Navy Fires 1000th Shot from Railgun ExperimentCategory: Science & Technology
Posted: November 1, 2011 03:09PM
In March of 2007, the Office of Naval Research fired the first shot from a subscale experimental railgun at the Naval Research Laboratory. On Monday, October 31st, the researchers fired the 1000th shot from the six meter long, 5 cm diameter device. A railgun is an electromagnetic weapon that uses powerful EM fields to accelerate a mass to high velocity. The 1000th slug reached speeds as high as 2-2.5 Km/s, or roughly 4,500-5,600 mph. This puts the total energy at 1.5 megajoules; one megajoule being equivalent to a one ton car getting into a crash at 100 mph. The purpose of the experiment is to determine the best barrel design and materials to be used in larger railgun experiments, and ultimately weaponized railguns.

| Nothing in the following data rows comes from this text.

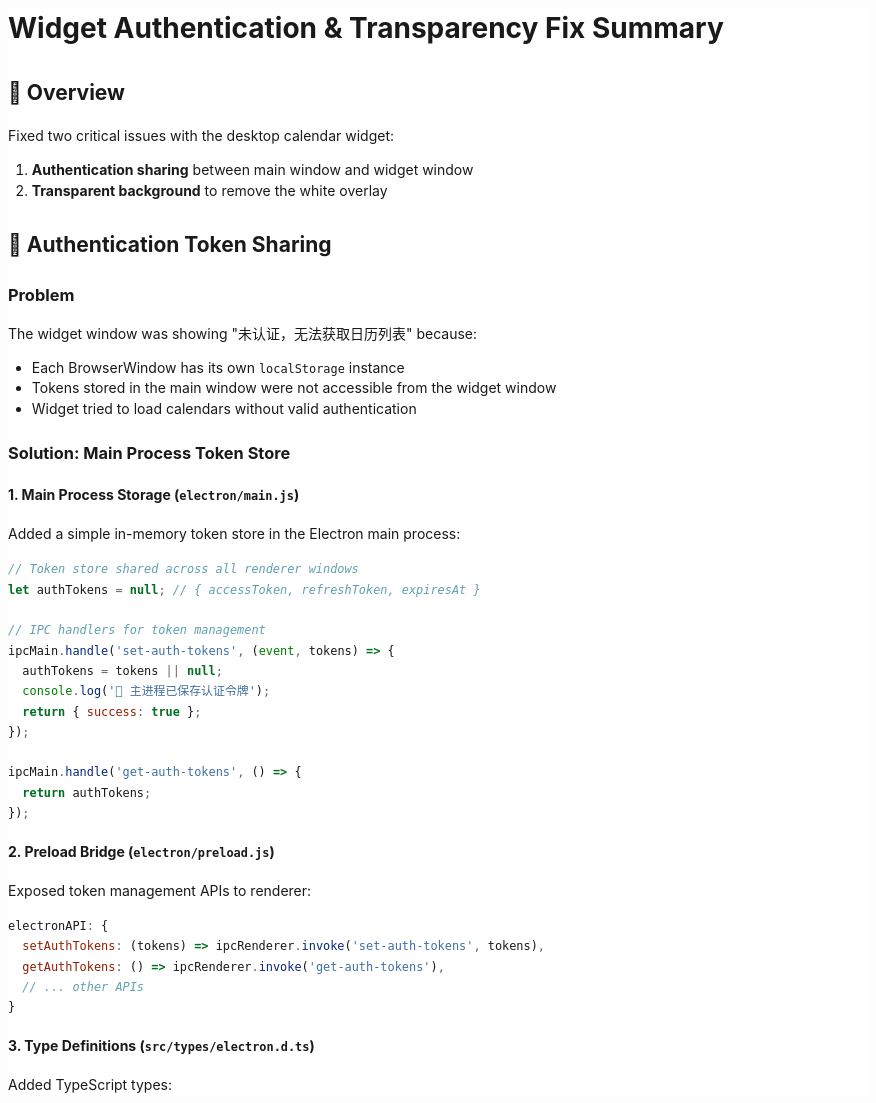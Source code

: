 # Widget Authentication & Transparency Fix Summary

## 🎯 Overview
Fixed two critical issues with the desktop calendar widget:
1. **Authentication sharing** between main window and widget window
2. **Transparent background** to remove the white overlay

## 🔐 Authentication Token Sharing

### Problem
The widget window was showing "未认证，无法获取日历列表" because:
- Each BrowserWindow has its own `localStorage` instance
- Tokens stored in the main window were not accessible from the widget window
- Widget tried to load calendars without valid authentication

### Solution: Main Process Token Store

#### 1. Main Process Storage (`electron/main.js`)
Added a simple in-memory token store in the Electron main process:

```javascript
// Token store shared across all renderer windows
let authTokens = null; // { accessToken, refreshToken, expiresAt }

// IPC handlers for token management
ipcMain.handle('set-auth-tokens', (event, tokens) => {
  authTokens = tokens || null;
  console.log('🔐 主进程已保存认证令牌');
  return { success: true };
});

ipcMain.handle('get-auth-tokens', () => {
  return authTokens;
});
```

#### 2. Preload Bridge (`electron/preload.js`)
Exposed token management APIs to renderer:

```javascript
electronAPI: {
  setAuthTokens: (tokens) => ipcRenderer.invoke('set-auth-tokens', tokens),
  getAuthTokens: () => ipcRenderer.invoke('get-auth-tokens'),
  // ... other APIs
}
```

#### 3. Type Definitions (`src/types/electron.d.ts`)
Added TypeScript types:
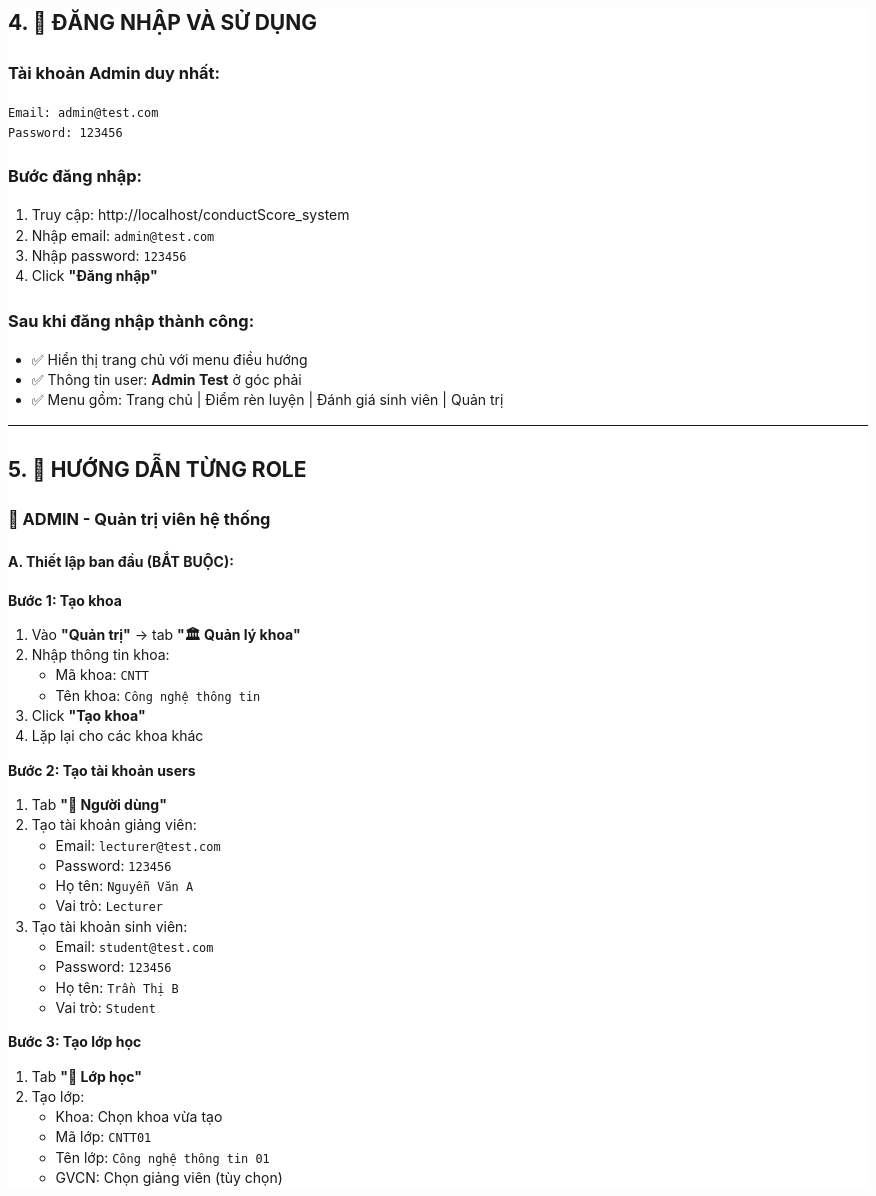 
## 4. 🔐 ĐĂNG NHẬP VÀ SỬ DỤNG

### Tài khoản Admin duy nhất:
```
Email: admin@test.com
Password: 123456
```

### Bước đăng nhập:
1. Truy cập: http://localhost/conductScore_system
2. Nhập email: `admin@test.com`
3. Nhập password: `123456`
4. Click **"Đăng nhập"**

### Sau khi đăng nhập thành công:
- ✅ Hiển thị trang chủ với menu điều hướng
- ✅ Thông tin user: **Admin Test** ở góc phải
- ✅ Menu gồm: Trang chủ | Điểm rèn luyện | Đánh giá sinh viên | Quản trị

---

## 5. 👥 HƯỚNG DẪN TỪNG ROLE

### 🔱 ADMIN - Quản trị viên hệ thống

#### A. Thiết lập ban đầu (BẮT BUỘC):

**Bước 1: Tạo khoa**
1. Vào **"Quản trị"** → tab **"🏛️ Quản lý khoa"**
2. Nhập thông tin khoa:
   - Mã khoa: `CNTT`
   - Tên khoa: `Công nghệ thông tin`
3. Click **"Tạo khoa"**
4. Lặp lại cho các khoa khác

**Bước 2: Tạo tài khoản users**
1. Tab **"👥 Người dùng"**
2. Tạo tài khoản giảng viên:
   - Email: `lecturer@test.com`
   - Password: `123456`
   - Họ tên: `Nguyễn Văn A`
   - Vai trò: `Lecturer`
3. Tạo tài khoản sinh viên:
   - Email: `student@test.com`  
   - Password: `123456`
   - Họ tên: `Trần Thị B`
   - Vai trò: `Student`

**Bước 3: Tạo lớp học**
1. Tab **"🏫 Lớp học"**
2. Tạo lớp:
   - Khoa: Chọn khoa vừa tạo
   - Mã lớp: `CNTT01`
   - Tên lớp: `Công nghệ thông tin 01`
   - GVCN: Chọn giảng viên (tùy chọn)
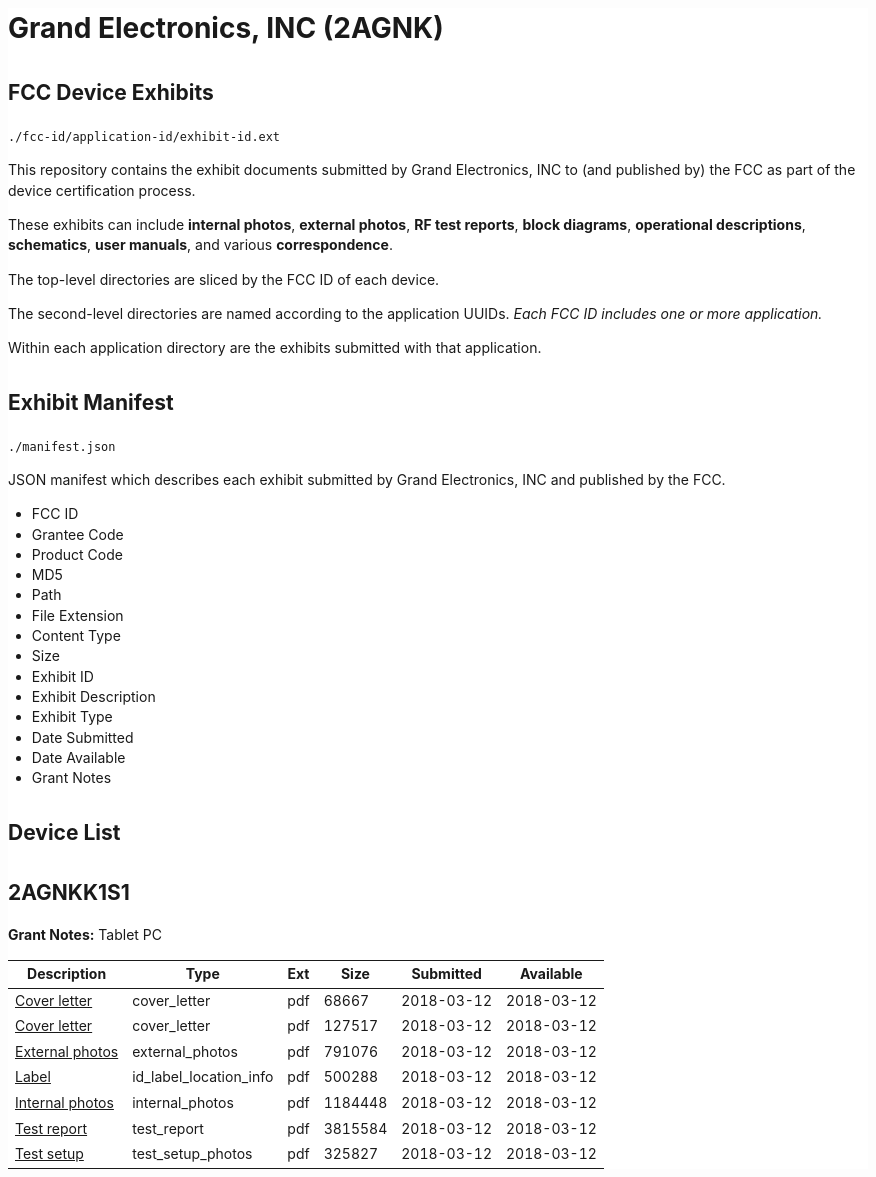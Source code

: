 # Grand Electronics, INC (2AGNK)
## FCC Device Exhibits

```
./fcc-id/application-id/exhibit-id.ext
```

This repository contains the exhibit documents submitted by Grand Electronics, INC to (and published by) the FCC as part of the device certification process.

These exhibits can include **internal photos**, **external photos**, **RF test reports**, **block diagrams**, **operational descriptions**, **schematics**, **user manuals**, and various **correspondence**.

The top-level directories are sliced by the FCC ID of each device.

The second-level directories are named according to the application UUIDs. *Each FCC ID includes one or more application.*

Within each application directory are the exhibits submitted with that application. 

## Exhibit Manifest

```
./manifest.json
```

JSON manifest which describes each exhibit submitted by Grand Electronics, INC and published by the FCC.

- FCC ID
- Grantee Code
- Product Code
- MD5
- Path
- File Extension
- Content Type
- Size
- Exhibit ID
- Exhibit Description
- Exhibit Type
- Date Submitted
- Date Available
- Grant Notes

## Device List
## 2AGNKK1S1
**Grant Notes:** Tablet PC

| Description | Type | Ext | Size | Submitted | Available |
| ----------- | ---- | --- | ---- | --------- | --------- |
| [Cover letter](2AGNKK1S1/675c1961311dad49564c8b8e4db42999/3776598.pdf) | cover_letter | pdf | 68667 | 2018-03-12 | 2018-03-12 |
| [Cover letter](2AGNKK1S1/675c1961311dad49564c8b8e4db42999/3776599.pdf) | cover_letter | pdf | 127517 | 2018-03-12 | 2018-03-12 |
| [External photos](2AGNKK1S1/675c1961311dad49564c8b8e4db42999/3776600.pdf) | external_photos | pdf | 791076 | 2018-03-12 | 2018-03-12 |
| [Label](2AGNKK1S1/675c1961311dad49564c8b8e4db42999/3776601.pdf) | id_label_location_info | pdf | 500288 | 2018-03-12 | 2018-03-12 |
| [Internal photos](2AGNKK1S1/675c1961311dad49564c8b8e4db42999/3776602.pdf) | internal_photos | pdf | 1184448 | 2018-03-12 | 2018-03-12 |
| [Test report](2AGNKK1S1/675c1961311dad49564c8b8e4db42999/3776630.pdf) | test_report | pdf | 3815584 | 2018-03-12 | 2018-03-12 |
| [Test setup](2AGNKK1S1/675c1961311dad49564c8b8e4db42999/3776609.pdf) | test_setup_photos | pdf | 325827 | 2018-03-12 | 2018-03-12 |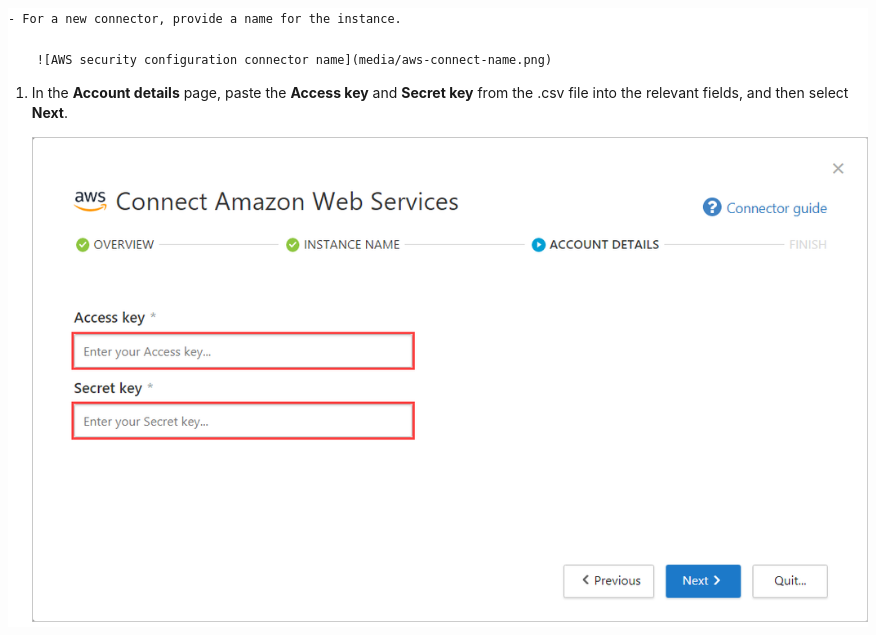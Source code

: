     - For a new connector, provide a name for the instance.

        ![AWS security configuration connector name](media/aws-connect-name.png)

1. In the **Account details** page, paste the **Access key** and **Secret key** from the .csv file into the relevant fields, and then select **Next**.

    ![Connect AWS account details](media/aws-connect-account-details.png)
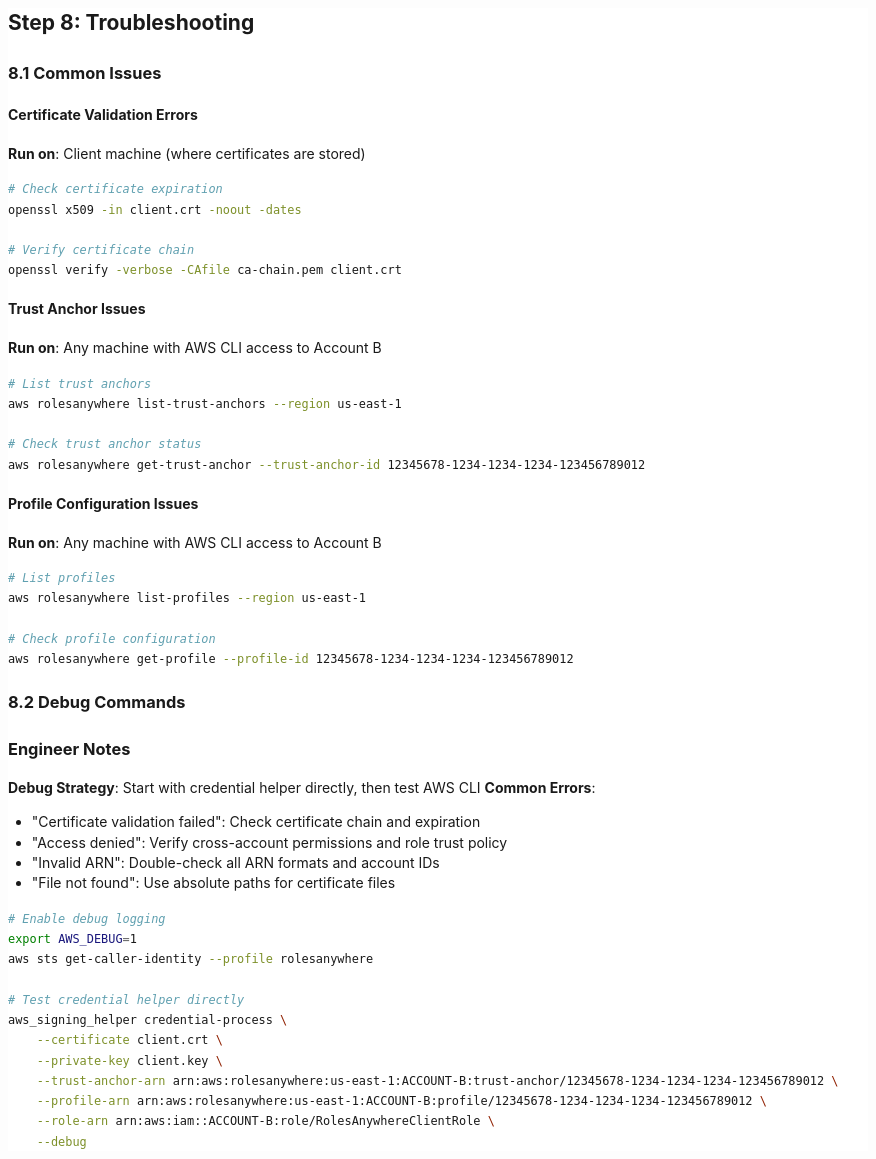 ## Step 8: Troubleshooting

### 8.1 Common Issues

#### Certificate Validation Errors
**Run on**: Client machine (where certificates are stored)
```bash
# Check certificate expiration
openssl x509 -in client.crt -noout -dates

# Verify certificate chain
openssl verify -verbose -CAfile ca-chain.pem client.crt
```

#### Trust Anchor Issues
**Run on**: Any machine with AWS CLI access to Account B
```bash
# List trust anchors
aws rolesanywhere list-trust-anchors --region us-east-1

# Check trust anchor status
aws rolesanywhere get-trust-anchor --trust-anchor-id 12345678-1234-1234-1234-123456789012
```

#### Profile Configuration Issues
**Run on**: Any machine with AWS CLI access to Account B
```bash
# List profiles
aws rolesanywhere list-profiles --region us-east-1

# Check profile configuration
aws rolesanywhere get-profile --profile-id 12345678-1234-1234-1234-123456789012
```

### 8.2 Debug Commands

### Engineer Notes
**Debug Strategy**: Start with credential helper directly, then test AWS CLI
**Common Errors**:
- "Certificate validation failed": Check certificate chain and expiration
- "Access denied": Verify cross-account permissions and role trust policy
- "Invalid ARN": Double-check all ARN formats and account IDs
- "File not found": Use absolute paths for certificate files

```bash
# Enable debug logging
export AWS_DEBUG=1
aws sts get-caller-identity --profile rolesanywhere

# Test credential helper directly
aws_signing_helper credential-process \
    --certificate client.crt \
    --private-key client.key \
    --trust-anchor-arn arn:aws:rolesanywhere:us-east-1:ACCOUNT-B:trust-anchor/12345678-1234-1234-1234-123456789012 \
    --profile-arn arn:aws:rolesanywhere:us-east-1:ACCOUNT-B:profile/12345678-1234-1234-1234-123456789012 \
    --role-arn arn:aws:iam::ACCOUNT-B:role/RolesAnywhereClientRole \
    --debug
```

The heat and forces a railgun would have to endure are quite extreme, and after every test fire, this experimental device is taken apart and put under a microscope to determine how the materials are enduring the conditions. Ultimately the researchers want to design a railgun for deployment on ships with energy levels reaching as high as 64 Mj and a range of 220 nautical miles, or 253 miles. That is greater than the distance between New York City and Washington DC.